(Work instruction): Please copy the leading lines of the entries below exactly, concluding with the line in which "- Every browser" occurs.
*** Information shown Section Begins ***
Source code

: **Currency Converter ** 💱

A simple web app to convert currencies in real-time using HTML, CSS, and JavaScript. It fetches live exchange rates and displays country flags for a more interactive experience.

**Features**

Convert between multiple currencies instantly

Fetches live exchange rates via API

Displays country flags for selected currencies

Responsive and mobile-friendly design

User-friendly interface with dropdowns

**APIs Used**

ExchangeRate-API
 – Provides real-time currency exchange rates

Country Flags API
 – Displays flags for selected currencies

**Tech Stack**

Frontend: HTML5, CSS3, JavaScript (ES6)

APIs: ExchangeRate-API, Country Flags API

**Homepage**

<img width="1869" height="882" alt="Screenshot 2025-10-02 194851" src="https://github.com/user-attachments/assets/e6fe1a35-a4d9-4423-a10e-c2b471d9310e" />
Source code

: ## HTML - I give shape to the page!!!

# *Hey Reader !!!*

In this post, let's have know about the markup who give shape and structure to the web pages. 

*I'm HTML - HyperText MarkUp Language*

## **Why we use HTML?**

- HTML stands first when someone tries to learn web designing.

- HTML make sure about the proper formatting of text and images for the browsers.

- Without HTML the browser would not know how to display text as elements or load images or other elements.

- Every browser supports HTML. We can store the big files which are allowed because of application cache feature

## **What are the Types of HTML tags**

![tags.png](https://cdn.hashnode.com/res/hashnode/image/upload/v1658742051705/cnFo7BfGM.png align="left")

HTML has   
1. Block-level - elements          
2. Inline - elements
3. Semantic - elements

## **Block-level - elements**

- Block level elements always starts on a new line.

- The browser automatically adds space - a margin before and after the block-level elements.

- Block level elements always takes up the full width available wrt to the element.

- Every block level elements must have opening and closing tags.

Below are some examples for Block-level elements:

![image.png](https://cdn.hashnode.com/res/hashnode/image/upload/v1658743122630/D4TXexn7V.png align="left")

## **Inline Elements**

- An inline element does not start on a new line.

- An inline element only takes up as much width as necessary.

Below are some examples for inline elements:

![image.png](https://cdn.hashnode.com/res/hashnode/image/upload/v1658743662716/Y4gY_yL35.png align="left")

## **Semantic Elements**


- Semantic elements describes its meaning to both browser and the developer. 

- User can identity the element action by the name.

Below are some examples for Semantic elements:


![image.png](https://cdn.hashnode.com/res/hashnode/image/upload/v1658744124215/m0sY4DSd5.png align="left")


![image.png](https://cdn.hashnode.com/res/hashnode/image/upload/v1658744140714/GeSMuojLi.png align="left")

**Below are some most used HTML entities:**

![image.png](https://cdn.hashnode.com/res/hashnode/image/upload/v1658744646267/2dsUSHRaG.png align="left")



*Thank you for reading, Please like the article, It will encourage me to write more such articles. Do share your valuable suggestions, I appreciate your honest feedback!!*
*** Information shown Section Ends ***
(Task solution):
Source code

: **Currency Converter ** 💱

A simple web app to convert currencies in real-time using HTML, CSS, and JavaScript. It fetches live exchange rates and displays country flags for a more interactive experience.

**Features**

Convert between multiple currencies instantly

Fetches live exchange rates via API

Displays country flags for selected currencies

Responsive and mobile-friendly design

User-friendly interface with dropdowns

**APIs Used**

ExchangeRate-API
 – Provides real-time currency exchange rates

Country Flags API
 – Displays flags for selected currencies

**Tech Stack**

Frontend: HTML5, CSS3, JavaScript (ES6)

APIs: ExchangeRate-API, Country Flags API

**Homepage**

<img width="1869" height="882" alt="Screenshot 2025-10-02 194851" src="https://github.com/user-attachments/assets/e6fe1a35-a4d9-4423-a10e-c2b471d9310e" />
Source code

: ## HTML - I give shape to the page!!!

# *Hey Reader !!!*

In this post, let's have know about the markup who give shape and structure to the web pages. 

*I'm HTML - HyperText MarkUp Language*

## **Why we use HTML?**

- HTML stands first when someone tries to learn web designing.

- HTML make sure about the proper formatting of text and images for the browsers.

- Without HTML the browser would not know how to display text as elements or load images or other elements.

- Every browser supports HTML. We can store the big files which are allowed because of application cache feature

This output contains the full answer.